Hung as a Thief: The First Bob Dylan Appropriations — “The Drunkard’s Son” and “Little Buddy”

“Do you think there will ever be a time when you’ll be hung as a thief?”
“You weren’t supposed to say that.” ~
Allen Ginsberg and Bob Dylan, 1965

Whether you call it quoting, borrowing, sampling, reworking, or the dreaded P-word, preparing to write about Bob Dylan’s many appropriations is akin to grabbing your testicles when stepping into a mine field.

If they pick up the story, the media will ignore much of whatever you say in favor of eye-grabbing headlines prominently featuring “PLAGIARISM!” Dylan fans and critics alike will attack you. Even the Big Bubba of Rebellion himself could weigh in with an opinion. In a 2012 interview with Rolling Stone where he seemed to be channeling a dyspeptic bluesman, Dylan responded to a question about “not citing his sources clearly” with…

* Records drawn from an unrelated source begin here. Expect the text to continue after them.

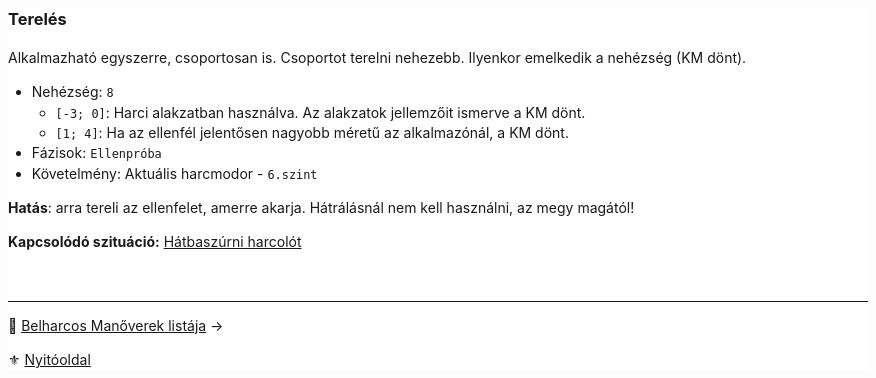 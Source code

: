 ### Terelés

Alkalmazható egyszerre, csoportosan is. Csoportot terelni nehezebb. Ilyenkor emelkedik a nehézség (KM dönt).

- Nehézség: `8`
  - `[-3; 0]`: Harci alakzatban használva. Az alakzatok jellemzőit ismerve a KM dönt.
  - `[1; 4]`: Ha az ellenfél jelentősen nagyobb méretű az alkalmazónál, a KM dönt.
- Fázisok: `Ellenpróba`
- Követelmény: Aktuális harcmodor - `6.szint`

**Hatás**: arra tereli az ellenfelet, amerre akarja. Hátrálásnál nem kell használni, az megy magától!

**Kapcsolódó szituáció:** [Hátbaszúrni harcolót](szituaciok/hatbaszurni_harcolot.md)

<br/>

---

🔗 [Belharcos Manőverek listája](066_06_belharcos_manoverek.md) →

⚜️ [Nyitóoldal](start.md#6-harcrendszer-%EF%B8%8F)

“Wussies and pussies complain about that stuff… Fuck ’em. I’ll see them all in their graves.”

Yet, wussies and pussies aside, from the teenager hand-copying song lyrics so he could impress girls, to the 70-year-old cribbing lines from an online study guide for his Nobel lecture, digging into Dylan’s sources can be a fascinating and enlightening exercise.

“Little Buddy”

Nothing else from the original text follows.